Ce que l’on sait, en revanche, c’est que le paysage politique est sensiblement le même qu’au premier tour. Les principaux candidat·es ont appelé, d’une manière ou d’une autre, à la défaite du RN.

Ainsi, l’écologiste Yannick Jadot, la socialiste Anne Hidalgo, le communiste Fabien Roussel, ont-ils clairement appelé à mettre un bulletin Emmanuel Macron le 24 avril prochain. Très attendu, par son score et par les polémiques qui avaient suivi sa prise de parole de 2017, Jean-Luc Mélenchon a répété à quatre reprises devant les caméras : « Vous ne devez pas donner une voix à Madame Le Pen. »

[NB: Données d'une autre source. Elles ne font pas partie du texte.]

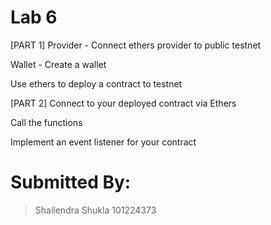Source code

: # Lab 6 

[PART 1]
Provider - Connect ethers provider to public testnet

Wallet  - Create a wallet 

Use ethers to deploy a contract to testnet


[PART 2]
Connect to your deployed contract via Ethers 

Call the functions 

Implement an event listener for your contract


# Submitted By:
> Shailendra Shukla
> 101224373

Une prise de parole saluée par Emmanuel Macron peu après.

Comme en 2017, La France insoumise sondera ses partisans sur l’appel à voter Macron, ou l’absence de consigne plus explicite. Mais contrairement au scrutin précédent, Mélenchon n’a laissé aucune ambiguïté dans ses formulations, «  entre deux maux, terribles […] et qui ne sont pas de même nature  ». « Je connais votre colère, ne vous abandonnez à ce qu’elle vienne à vous faire commettre des erreurs définitivement irréparables », a-t-il lancé depuis le Cirque d’hiver à Paris.

La gauche disparaît encore au second tour

Le chef de La France insoumise, qui a livré un discours aux airs d’adieux (il a promis que cette troisième candidate serait la dernière), a aussi dit la « violence de la déception » pour son camp. De fait, la dynamique de sa campagne autour de l’Union populaire était impressionnante dans les derniers jours avant le vote, avec un effet «  vote utile  » (rebaptisé «  vote efficace ») très puissant. Cela s’est traduit par un score plus important qu’en 2017 (19 %) et qu’en 2012 (11 %).

Cette fois pourtant, il ne pouvait pas compter sur les forces militantes du PCF qui avaient choisi de présenter leur candidat – Fabien Roussel (2 %). Le quinquennat écoulé avait semblé le laisser affaibli, et plus isolé. C’est finalement l’inverse qui s’est produit. Le PS semble (définitivement ?) relégué loin derrière, et les écologistes se sont avérés incapables de prendre la relève.

« Nous avons constitué le pôle populaire. Les batailles arrivent devant vous », a lancé Mélenchon, appelant la jeune génération de son mouvement à «  faire mieux » que lui à l’avenir.

Mais cette domination, à gauche, surplombe un champ de ruines. « La gauche apparaît absente de ce deuxième tour, étant donné l’évolution d’Emmanuel Macron clairement vers la droite, a souligné la chercheuse Nonna Meyer, sur le plateau de Mediapart. [Au second tour], on a une opposition droite/extrême droite.  »

Comme en 2017, le total des voix de gauche avoisine dimanche 10 avril les 30 % – en 2012, c’était près de 44 % au premier tour. C’était il y a une décennie quand un postulant social-démocrate, François Hollande, s’était qualifié au second tour.